J’étais fauchée, certainement, mais j’avais assez d’argent pour mettre mon petit plan à exécution.
Machiavélique, j’étais machiavélique ! A cette simple pensée, j’affichai un énorme sourire.
Le soleil était revenu mais il faisait toujours aussi froid, je me demandai si cette rose n’allait pas crever avant que j’arrive à destination. Mais non, elle ne mourrait pas, car je n’en avais pas envie, parce que tout cela était trop parfait pour être gâché par un aussi petit détail.
Je me relevai, les jambes un peu engourdies, de là je la voyais : la boutique du fleuriste.
Oui, quelle bonne idée.
Je serrai la tige dans ma paume de peur qu’elle ne me glisse entre les doigts, comme si ma vie en dépendait. Je passai par une petite ruelle qui menait derrière l’appartement, là, l’herbe était fraîche, le décor idéal, je me dirigeai vers une motte de terre fraîchement retournée.
Je posai la rose dessus, puis m’assit à côté.
- « Tu sais ma puce…tu avais raison pour les fleurs. Quel beau cadeau ne t’ai-je pas fait là ? Je suis la seule à y avoir pensé ! Oh…mais suis-je bête ? Je suis la seule au courant… »

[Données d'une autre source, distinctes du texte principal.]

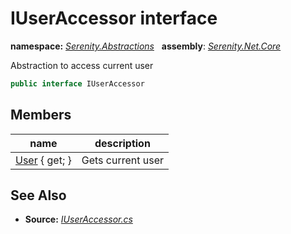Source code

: # IUserAccessor interface
**namespace:** *[Serenity.Abstractions](../README.md#serenity.abstractions-namespace)*   **assembly**: *[Serenity.Net.Core](../README.md)*

Abstraction to access current user

```csharp
public interface IUserAccessor
```

## Members

| name | description |
| --- | --- |
| [User](IUserAccessor/User.md) { get; } | Gets current user |

## See Also

* **Source:** *[IUserAccessor.cs](https://github.com/serenity-is/Serenity/blob/master/src/Serenity.Net.Core/Authorization/IUserAccessor.cs)*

Je regardai silencieusement l’herbe danser sous le souffle du vent, puis mes yeux se posèrent sur la rose :
- « C’était la meilleure façon d’en finir…Puisque notre relation était morte, tu devais mourir avec elle…Tu es au calme, là-dessous, non ? Je ne t’emmerderai plus, tu te plaignais de moi si souvent…sois soulagée ! Bon, eh bien maintenant je vais te laisser réfléchir à tout ça, j’ai un rendez-vous ! Adieu… »
C’est le cœur léger que je m’en allai en sifflotant.